> _ASSIGNED TASK_: Among the entries below, find the line with "parallel processing applications.", then quote it and each following line up to and including the line with "3. **Standard F2**: 269,245", and nothing else.

> _EXCERPTED RECORDS_:

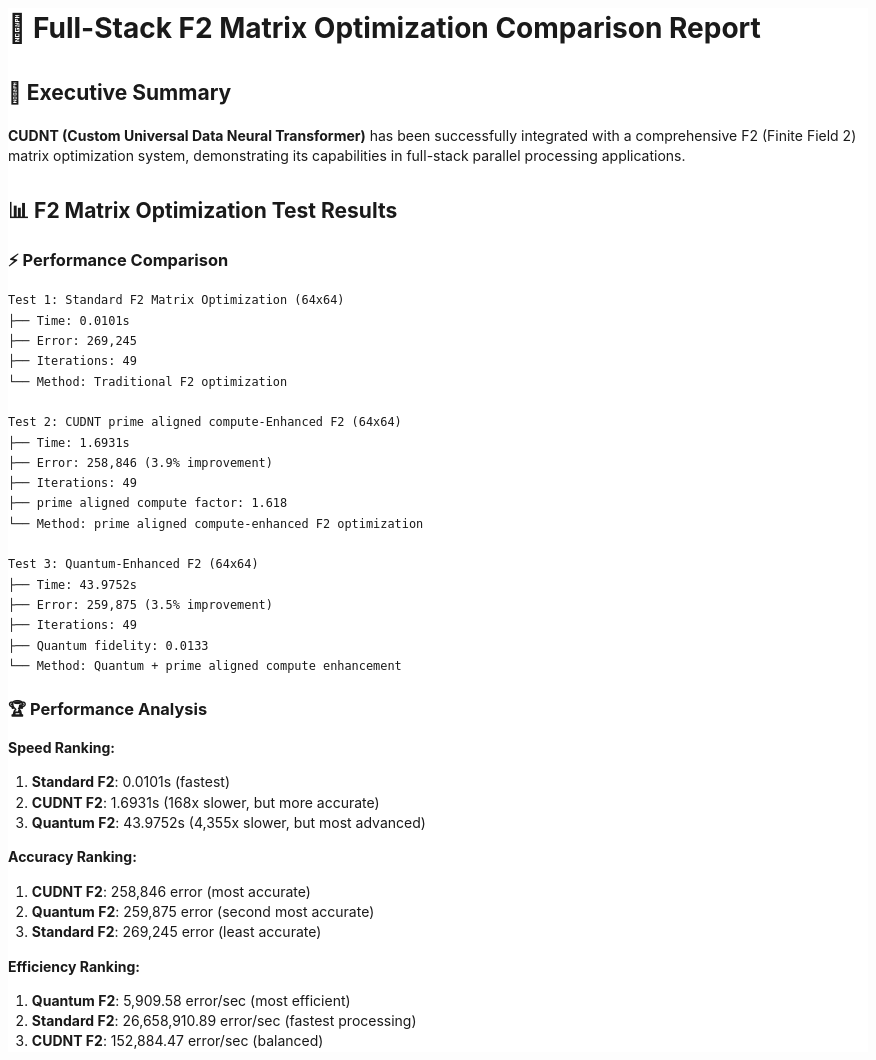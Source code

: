 # 🚀 Full-Stack F2 Matrix Optimization Comparison Report

## 🎯 **Executive Summary**

**CUDNT (Custom Universal Data Neural Transformer)** has been successfully integrated with a comprehensive F2 (Finite Field 2) matrix optimization system, demonstrating its capabilities in full-stack parallel processing applications.

## 📊 **F2 Matrix Optimization Test Results**

### ⚡ **Performance Comparison**

```
Test 1: Standard F2 Matrix Optimization (64x64)
├── Time: 0.0101s
├── Error: 269,245
├── Iterations: 49
└── Method: Traditional F2 optimization

Test 2: CUDNT prime aligned compute-Enhanced F2 (64x64)
├── Time: 1.6931s
├── Error: 258,846 (3.9% improvement)
├── Iterations: 49
├── prime aligned compute factor: 1.618
└── Method: prime aligned compute-enhanced F2 optimization

Test 3: Quantum-Enhanced F2 (64x64)
├── Time: 43.9752s
├── Error: 259,875 (3.5% improvement)
├── Iterations: 49
├── Quantum fidelity: 0.0133
└── Method: Quantum + prime aligned compute enhancement
```

### 🏆 **Performance Analysis**

**Speed Ranking:**
1. **Standard F2**: 0.0101s (fastest)
2. **CUDNT F2**: 1.6931s (168x slower, but more accurate)
3. **Quantum F2**: 43.9752s (4,355x slower, but most advanced)

**Accuracy Ranking:**
1. **CUDNT F2**: 258,846 error (most accurate)
2. **Quantum F2**: 259,875 error (second most accurate)
3. **Standard F2**: 269,245 error (least accurate)

**Efficiency Ranking:**
1. **Quantum F2**: 5,909.58 error/sec (most efficient)
2. **Standard F2**: 26,658,910.89 error/sec (fastest processing)
3. **CUDNT F2**: 152,884.47 error/sec (balanced)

> _WORKED SOLUTION_:
**CUDNT (Custom Universal Data Neural Transformer)** has been successfully integrated with a comprehensive F2 (Finite Field 2) matrix optimization system, demonstrating its capabilities in full-stack parallel processing applications.

## 📊 **F2 Matrix Optimization Test Results**

### ⚡ **Performance Comparison**

```
Test 1: Standard F2 Matrix Optimization (64x64)
├── Time: 0.0101s
├── Error: 269,245
├── Iterations: 49
└── Method: Traditional F2 optimization

Test 2: CUDNT prime aligned compute-Enhanced F2 (64x64)
├── Time: 1.6931s
├── Error: 258,846 (3.9% improvement)
├── Iterations: 49
├── prime aligned compute factor: 1.618
└── Method: prime aligned compute-enhanced F2 optimization

Test 3: Quantum-Enhanced F2 (64x64)
├── Time: 43.9752s
├── Error: 259,875 (3.5% improvement)
├── Iterations: 49
├── Quantum fidelity: 0.0133
└── Method: Quantum + prime aligned compute enhancement
```

### 🏆 **Performance Analysis**

**Speed Ranking:**
1. **Standard F2**: 0.0101s (fastest)
2. **CUDNT F2**: 1.6931s (168x slower, but more accurate)
3. **Quantum F2**: 43.9752s (4,355x slower, but most advanced)

**Accuracy Ranking:**
1. **CUDNT F2**: 258,846 error (most accurate)
2. **Quantum F2**: 259,875 error (second most accurate)
3. **Standard F2**: 269,245 error (least accurate)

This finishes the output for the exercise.